Turning to a more nonexplanatory level of analysis, there are only two options here—that there was or was not a first cause. And although it is almost impossibly hard for the human mind to imagine an uncaused first cause, it is not too much more so than to imagine that there was no such first cause. That, as alluded to earlier, there is no point where cause and effect ceased, the process extending backward without end. If one rejects this latter possibility, is he not then forced to acknowledge the only option remaining—that there was an uncaused first cause? And this can only mean, it would seem, God or some other entity.
Also, if, indeed, there is a God, no one perceives him to be corporeal (physical, measurable), as all objects in the chain that regressed back to the first particle were. Therefore, it does not automatically follow that God, being noncorporeal, would have had to come into existence in the same way that all corporeal objects leading backward to the particle were, that same way being the utilization of an antecedent cause. What I am saying is that maybe only things that are corporeal need to be created or caused. God could be an effect without a cause in a nonmaterial world about which man knows nothing.

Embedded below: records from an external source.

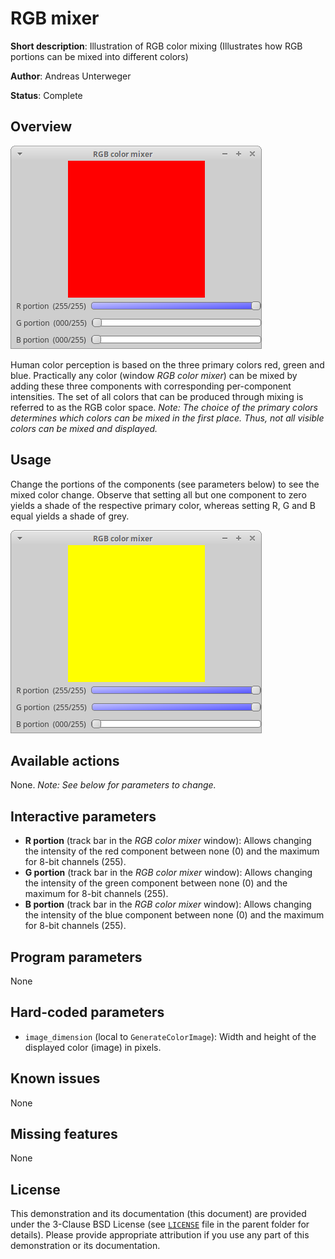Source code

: RGB mixer
=========

**Short description**: Illustration of RGB color mixing (Illustrates how RGB portions can be mixed into different colors)

**Author**: Andreas Unterweger

**Status**: Complete

Overview
--------

![Screenshot](../screenshots/rgb_mixer.png)

Human color perception is based on the three primary colors red, green and blue. Practically any color (window *RGB color mixer*) can be mixed by adding these three components with corresponding per-component intensities. The set of all colors that can be produced through mixing is referred to as the RGB color space. *Note: The choice of the primary colors determines which colors can be mixed in the first place. Thus, not all visible colors can be mixed and displayed.*

Usage
-----

Change the portions of the components (see parameters below) to see the mixed color change. Observe that setting all but one component to zero yields a shade of the respective primary color, whereas setting R, G and B equal yields a shade of grey.

![Screenshot after mixing the color yellow](../screenshots/rgb_mixer_yellow.png)

Available actions
-----------------

None. *Note: See below for parameters to change.*

Interactive parameters
----------------------

* **R portion** (track bar in the *RGB color mixer* window): Allows changing the intensity of the red component between none (0) and the maximum for 8-bit channels (255).
* **G portion** (track bar in the *RGB color mixer* window): Allows changing the intensity of the green component between none (0) and the maximum for 8-bit channels (255).
* **B portion** (track bar in the *RGB color mixer* window): Allows changing the intensity of the blue component between none (0) and the maximum for 8-bit channels (255).

Program parameters
------------------

None

Hard-coded parameters
---------------------

* `image_dimension` (local to `GenerateColorImage`): Width and height of the displayed color (image) in pixels.

Known issues
------------

None

Missing features
----------------

None

License
-------

This demonstration and its documentation (this document) are provided under the 3-Clause BSD License (see [`LICENSE`](../LICENSE) file in the parent folder for details). Please provide appropriate attribution if you use any part of this demonstration or its documentation.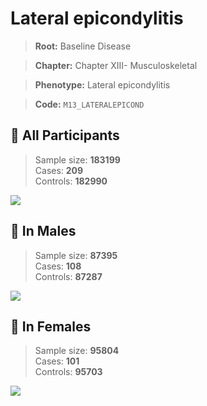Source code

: # Lateral epicondylitis

> **Root:** Baseline Disease  

> **Chapter:** Chapter XIII- Musculoskeletal  

> **Phenotype:** Lateral epicondylitis  

> **Code:** `M13_LATERALEPICOND`

## 🧪 All Participants  
> Sample size: **183199**  
> Cases: **209**  
> Controls: **182990**
<img src="/Disease/Figures/ALL/Incidence/M13_LATERALEPICOND.png"/>
<CsvTable src="/Disease/Data/ALL/Incidence/COX_M13_LATERALEPICOND.csv" label="🔍 View full results" />

## 👨 In Males  
> Sample size: **87395**  
> Cases: **108**  
> Controls: **87287**
<img src="/Disease/Figures/Male/Incidence/M13_LATERALEPICOND.png"/>
<CsvTable src="/Disease/Data/Male/Incidence/COX_M13_LATERALEPICOND.csv" label="🔍 View full results" />

## 👩 In Females  
> Sample size: **95804**  
> Cases: **101**  
> Controls: **95703**
<img src="/Disease/Figures/Female/Incidence/M13_LATERALEPICOND.png"/>
<CsvTable src="/Disease/Data/Female/Incidence/COX_M13_LATERALEPICOND.csv" label="🔍 View full results" />
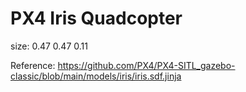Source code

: # PX4 Iris Quadcopter

size: 0.47 0.47 0.11

Reference: https://github.com/PX4/PX4-SITL_gazebo-classic/blob/main/models/iris/iris.sdf.jinja
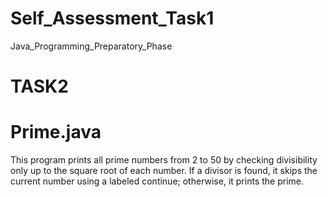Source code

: # Self_Assessment_Task1
Java_Programming_Preparatory_Phase

# TASK2
# Prime.java
This program prints all prime numbers from 2 to 50 by checking divisibility only up to the square root of each number.
If a divisor is found, it skips the current number using a labeled continue; otherwise, it prints the prime.
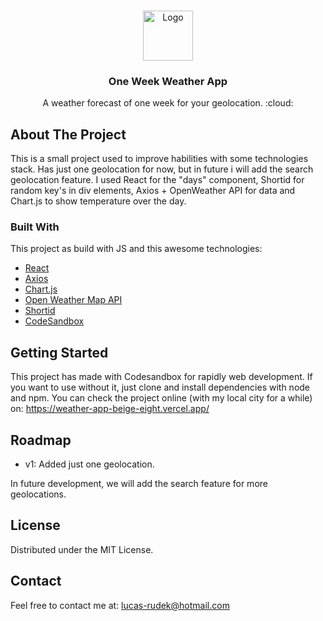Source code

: <br />
<p align="center">
  
  <img src="https://www.shareicon.net/data/2016/11/15/853162_sun_512x512.png" alt="Logo" width="80" height="80" />

  <h3 align="center">One Week Weather App</h3>

  <p align="center">
    A weather forecast of one week for your geolocation. :cloud:
  </p>

## About The Project

This is a small project used to improve habilities with some technologies stack. Has just one geolocation for now, but in future i will add the search geolocation feature. I used React for the "days" component, Shortid for random key's in div elements, Axios + OpenWeather API for data and Chart.js to show temperature over the day.

### Built With

This project as build with JS and this awesome technologies:

- [React](https://www.npmjs.com/package/react)
- [Axios](https://www.npmjs.com/package/axios)
- [Chart.js](https://www.chartjs.org/)
- [Open Weather Map API](https://openweathermap.org/api)
- [Shortid](https://www.npmjs.com/package/shortid)
- [CodeSandbox](https://codesandbox.io/)

## Getting Started

This project has made with Codesandbox for rapidly web development. If you want to use without it, just clone and install dependencies with node and npm. You can check the project online (with my local city for a while) on: https://weather-app-beige-eight.vercel.app/

## Roadmap

- v1: Added just one geolocation.

In future development, we will add the search feature for more geolocations.

## License

Distributed under the MIT License.

## Contact

Feel free to contact me at: lucas-rudek@hotmail.com
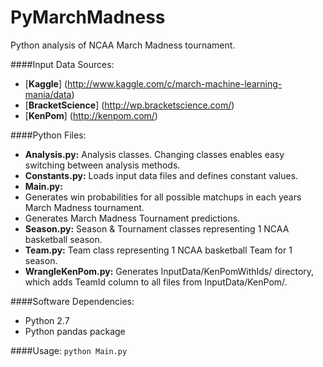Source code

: PyMarchMadness
=============

Python analysis of NCAA March Madness tournament.

####Input Data Sources:
- [**Kaggle**] (http://www.kaggle.com/c/march-machine-learning-mania/data)
- [**BracketScience**] (http://wp.bracketscience.com/)
- [**KenPom**] (http://kenpom.com/)

####Python Files:
- **Analysis.py:** Analysis classes. Changing classes enables easy switching between analysis methods.
- **Constants.py:** Loads input data files and defines constant values.
- **Main.py:**
 - Generates win probabilities for all possible matchups in each years March Madness tournament.
 - Generates March Madness Tournament predictions.
- **Season.py:** Season & Tournament classes representing 1 NCAA basketball season.
- **Team.py:** Team class representing 1 NCAA basketball Team for 1 season.
- **WrangleKenPom.py:** Generates InputData/KenPomWithIds/ directory, which adds TeamId column to all files from InputData/KenPom/.

####Software Dependencies:
- Python 2.7
- Python pandas package

####Usage:
`python Main.py`
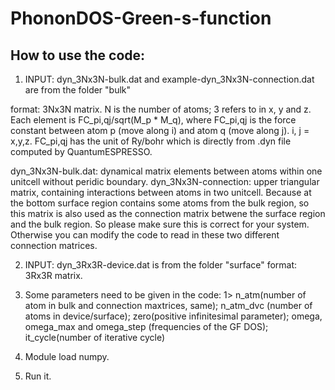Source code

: # PhononDOS-Green-s-function
How to use the code:
-------------------
1. INPUT: dyn_3Nx3N-bulk.dat and example-dyn_3Nx3N-connection.dat are from the folder "bulk"

format: 
3Nx3N matrix. N is the number of atoms; 3 refers to in x, y and z. Each element is FC_pi,qj/sqrt(M_p * M_q), where FC_pi,qj is the force constant between atom p (move along i) and atom q (move along j). i, j = x,y,z.  FC_pi,qj has the unit of Ry/bohr which is directly from .dyn file computed by QuantumESPRESSO.

dyn_3Nx3N-bulk.dat: dynamical matrix elements between atoms within one unitcell without peridic boundary. 
dyn_3Nx3N-connection: upper triangular matrix, containing interactions between atoms in two unitcell. Because at the bottom surface region contains some atoms from the bulk region, so this matrix is also used as the connection matrix betwene the surface region and the bulk region. So please make sure this is correct for your system. Otherwise you can modify the code to read in these two different connection matrices.


2. INPUT: dyn_3Rx3R-device.dat is from the folder "surface"
format: 3Rx3R matrix.

4. Some parameters need to be given in the code: 1> n_atm(number of atom in bulk and connection maxtrices, same); n_atm_dvc (number of atoms in device/surface); zero(positive infinitesimal parameter); omega, omega_max and omega_step (frequencies of the GF DOS); it_cycle(number of iterative cycle)
5. Module load numpy.
6. Run it.
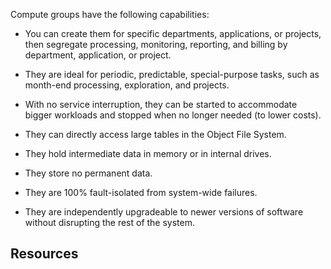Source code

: 
Compute groups have the following capabilities:

-   You can create them for specific departments, applications, or projects, then segregate processing, monitoring, reporting, and billing by department, application, or project.

-   They are ideal for periodic, predictable, special-purpose tasks, such as month-end processing, exploration, and projects.

-   With no service interruption, they can be started to accommodate bigger workloads and stopped when no longer needed (to lower costs).

-   They can directly access large tables in the Object File System.

-   They hold intermediate data in memory or in internal drives.

-   They store no permanent data.

-   They are 100% fault-isolated from system-wide failures.

-   They are independently upgradeable to newer versions of software without disrupting the rest of the system.


## Resources


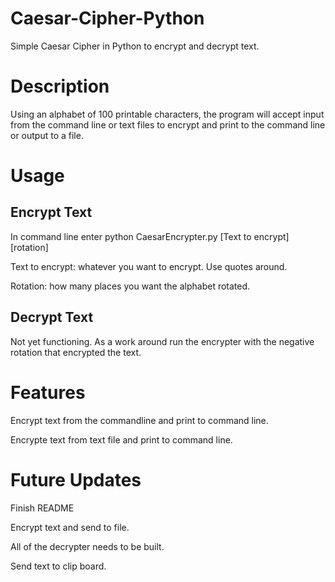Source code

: # Caesar-Cipher-Python
Simple Caesar Cipher in Python to encrypt and decrypt text.

# Description
Using an alphabet of 100 printable characters, the program will accept input from the command line or text files to encrypt and print to the command line or output to a file.

# Usage
## Encrypt Text
In command line enter python CaesarEncrypter.py \[Text to encrypt] \[rotation]

Text to encrypt: whatever you want to encrypt. Use quotes around.

Rotation: how many places you want the alphabet rotated.

## Decrypt Text
Not yet functioning. As a work around run the encrypter with the negative rotation that encrypted the text.

# Features
Encrypt text from the commandline and print to command line.

Encrypte text from text file and print to command line.

# Future Updates
Finish README

Encrypt text and send to file.

All of the decrypter needs to be built.

Send text to clip board.
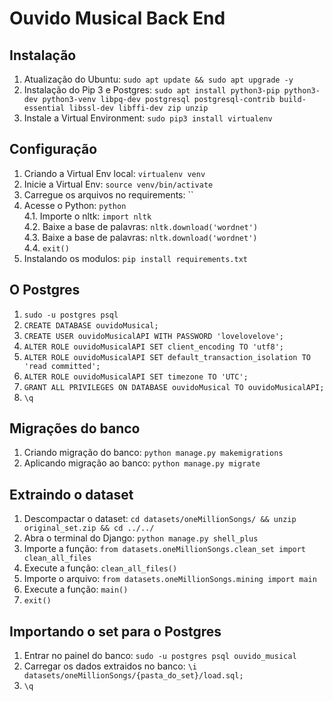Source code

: # Ouvido Musical Back End  
## Instalação  
1. Atualização do Ubuntu: `sudo apt update && sudo apt upgrade -y`  
2. Instalação do Pip 3 e Postgres: `sudo apt install python3-pip python3-dev python3-venv libpq-dev postgresql postgresql-contrib build-essential libssl-dev libffi-dev zip unzip`  
3. Instale a Virtual Environment: `sudo pip3 install virtualenv`  

## Configuração  
1. Criando a Virtual Env local: `virtualenv venv`  
2. Inicie a Virtual Env: `source venv/bin/activate`  
3. Carregue os arquivos no requirements: ``  
4. Acesse o Python: `python`  
4.1. Importe o nltk: `import nltk`  
4.2. Baixe a base de palavras: `nltk.download('wordnet')`  
4.3. Baixe a base de palavras: `nltk.download('wordnet')`  
4.4. `exit()`        
5. Instalando os modulos: `pip install requirements.txt`  

## O Postgres  
1. `sudo -u postgres psql`  
2. `CREATE DATABASE ouvidoMusical;`  
3. `CREATE USER ouvidoMusicalAPI WITH PASSWORD 'lovelovelove';`  
4. `ALTER ROLE ouvidoMusicalAPI SET client_encoding TO 'utf8';`  
5. `ALTER ROLE ouvidoMusicalAPI SET default_transaction_isolation TO 'read committed';`  
6. `ALTER ROLE ouvidoMusicalAPI SET timezone TO 'UTC';`  
7. `GRANT ALL PRIVILEGES ON DATABASE ouvidoMusical TO ouvidoMusicalAPI;`  
8. `\q` 

## Migrações do banco  
1. Criando migração do banco: `python manage.py makemigrations`  
2. Aplicando migração ao banco: `python manage.py migrate`  

## Extraindo o dataset  
1. Descompactar o dataset: `cd datasets/oneMillionSongs/ && unzip original_set.zip && cd ../../`  
2. Abra o terminal do Django: `python manage.py shell_plus`  
3. Importe a função: `from datasets.oneMillionSongs.clean_set import clean_all_files`  
4. Execute a função: `clean_all_files()`  
5. Importe o arquivo: `from datasets.oneMillionSongs.mining import main`  
6. Execute a função: `main()`  
7. `exit()`  

## Importando o set para o Postgres  
1. Entrar no painel do banco: `sudo -u postgres psql ouvido_musical`  
2. Carregar os dados extraidos no banco: `\i datasets/oneMillionSongs/{pasta_do_set}/load.sql;`  
3. `\q`  

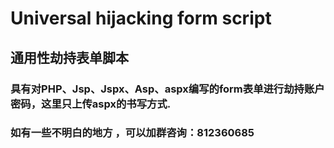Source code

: # Universal hijacking form script
## 通用性劫持表单脚本
### 具有对PHP、Jsp、Jspx、Asp、aspx编写的form表单进行劫持账户密码，这里只上传aspx的书写方式.
### 如有一些不明白的地方 ，可以加群咨询：812360685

Yet another way of reaching the same conclusion is that if we conceive of a God (although that would not mean, in the ontological reasoning of the theologian Anselm and French philosopher and physicist René Descartes, that he must exist—since God can be conceived, he must exist—an embarrassing proposition for supposedly great minds), we conceive him to be supernatural, and as such, as the previously mentioned conventional reasoning of theists goes, he is an entity outside the laws of causality,7 time, and space and therefore not subject to them. But that begs the question. Meaning what? That he always existed ? Or that he created himself? Or that he is not a form of existence that can be defined, and hence no intelligent question can even be asked about “him”? Or is it ________?
Suffice it to say that the first cause theory has good arguments on both sides, but obviously no direct evidence or even persuasive circumstantial evidence on either side. We are all at sea here, clearly dealing with an impenetrable mystery, a mystery that likely will never be solved. And before it is, I think the only intelligent position to take is that of agnosticism.